**WHAT YOU SHOULD DO:** List all the lines in these records that hold "begin".

(DATA PROVIDED)

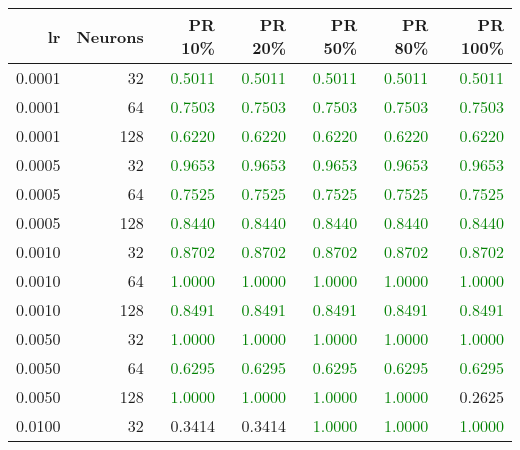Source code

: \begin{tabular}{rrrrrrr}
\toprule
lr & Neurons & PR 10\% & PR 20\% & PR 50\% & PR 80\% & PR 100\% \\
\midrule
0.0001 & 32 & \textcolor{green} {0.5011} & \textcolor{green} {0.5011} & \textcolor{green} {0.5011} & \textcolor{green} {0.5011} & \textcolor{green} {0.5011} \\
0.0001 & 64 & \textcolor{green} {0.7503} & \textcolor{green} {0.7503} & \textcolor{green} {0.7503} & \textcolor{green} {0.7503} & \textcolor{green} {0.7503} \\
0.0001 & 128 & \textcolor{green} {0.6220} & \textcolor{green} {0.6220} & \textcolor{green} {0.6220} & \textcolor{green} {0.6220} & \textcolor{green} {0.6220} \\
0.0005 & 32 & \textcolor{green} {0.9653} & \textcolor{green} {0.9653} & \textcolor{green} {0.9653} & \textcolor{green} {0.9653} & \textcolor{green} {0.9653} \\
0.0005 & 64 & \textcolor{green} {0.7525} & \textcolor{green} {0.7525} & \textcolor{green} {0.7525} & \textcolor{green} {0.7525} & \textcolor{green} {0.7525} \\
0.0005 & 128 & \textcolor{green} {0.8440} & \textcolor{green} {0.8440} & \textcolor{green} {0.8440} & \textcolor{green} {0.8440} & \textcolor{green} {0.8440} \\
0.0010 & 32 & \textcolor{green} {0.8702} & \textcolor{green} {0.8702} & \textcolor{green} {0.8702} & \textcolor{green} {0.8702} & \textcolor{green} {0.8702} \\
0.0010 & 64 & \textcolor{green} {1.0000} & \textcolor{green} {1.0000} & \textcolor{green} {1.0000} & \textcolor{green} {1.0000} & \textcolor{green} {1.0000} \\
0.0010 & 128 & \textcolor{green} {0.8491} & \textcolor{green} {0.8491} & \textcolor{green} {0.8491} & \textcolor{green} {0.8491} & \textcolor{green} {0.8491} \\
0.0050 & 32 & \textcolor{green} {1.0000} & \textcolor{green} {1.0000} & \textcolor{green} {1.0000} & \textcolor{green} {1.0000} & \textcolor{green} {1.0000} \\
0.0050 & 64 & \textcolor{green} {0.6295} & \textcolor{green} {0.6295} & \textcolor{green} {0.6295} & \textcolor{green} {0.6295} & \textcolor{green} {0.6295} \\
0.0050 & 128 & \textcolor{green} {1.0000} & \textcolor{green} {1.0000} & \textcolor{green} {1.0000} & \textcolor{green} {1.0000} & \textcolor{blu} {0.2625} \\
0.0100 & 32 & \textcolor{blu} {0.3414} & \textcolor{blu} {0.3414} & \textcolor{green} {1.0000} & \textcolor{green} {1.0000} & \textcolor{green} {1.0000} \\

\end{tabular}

(End DATA PROVIDED)
(DATA PROVIDED)

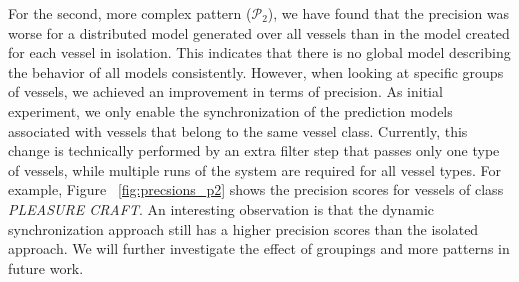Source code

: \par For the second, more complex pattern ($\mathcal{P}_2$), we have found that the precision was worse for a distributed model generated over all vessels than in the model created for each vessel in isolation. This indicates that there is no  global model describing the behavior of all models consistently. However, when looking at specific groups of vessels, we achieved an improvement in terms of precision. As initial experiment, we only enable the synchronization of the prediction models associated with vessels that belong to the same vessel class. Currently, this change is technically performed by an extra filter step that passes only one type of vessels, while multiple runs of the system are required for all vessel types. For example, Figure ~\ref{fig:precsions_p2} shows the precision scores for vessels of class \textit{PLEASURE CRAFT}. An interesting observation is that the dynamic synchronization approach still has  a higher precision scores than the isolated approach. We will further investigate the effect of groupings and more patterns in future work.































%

(End DATA PROVIDED)
(DATA PROVIDED)

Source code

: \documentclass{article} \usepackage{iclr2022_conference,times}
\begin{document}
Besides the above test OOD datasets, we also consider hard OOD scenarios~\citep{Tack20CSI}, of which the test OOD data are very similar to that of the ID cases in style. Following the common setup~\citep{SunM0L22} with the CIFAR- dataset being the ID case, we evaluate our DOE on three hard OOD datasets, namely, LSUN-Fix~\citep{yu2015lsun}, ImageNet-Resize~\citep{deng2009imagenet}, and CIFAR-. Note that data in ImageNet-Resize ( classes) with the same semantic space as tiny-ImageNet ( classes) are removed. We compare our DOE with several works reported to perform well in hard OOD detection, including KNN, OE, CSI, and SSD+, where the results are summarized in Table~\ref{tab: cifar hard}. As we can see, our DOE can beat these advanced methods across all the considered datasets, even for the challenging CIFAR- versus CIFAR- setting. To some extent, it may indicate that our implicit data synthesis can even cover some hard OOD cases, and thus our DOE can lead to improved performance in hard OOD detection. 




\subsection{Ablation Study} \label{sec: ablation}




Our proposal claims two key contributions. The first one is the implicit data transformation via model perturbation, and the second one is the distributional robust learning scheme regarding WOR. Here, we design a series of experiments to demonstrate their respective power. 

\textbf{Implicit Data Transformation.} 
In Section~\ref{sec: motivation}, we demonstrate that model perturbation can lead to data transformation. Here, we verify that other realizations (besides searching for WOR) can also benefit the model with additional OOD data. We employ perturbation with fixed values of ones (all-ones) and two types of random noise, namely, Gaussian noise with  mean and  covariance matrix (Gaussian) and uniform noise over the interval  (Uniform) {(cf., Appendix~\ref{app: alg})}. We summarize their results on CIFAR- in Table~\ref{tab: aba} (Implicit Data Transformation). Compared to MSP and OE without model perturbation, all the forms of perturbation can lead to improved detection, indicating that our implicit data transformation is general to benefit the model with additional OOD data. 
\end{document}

(End DATA PROVIDED)

**ANSWER SPACE:**
: \begin{tabular}{rrrrrrr}
\begin{document}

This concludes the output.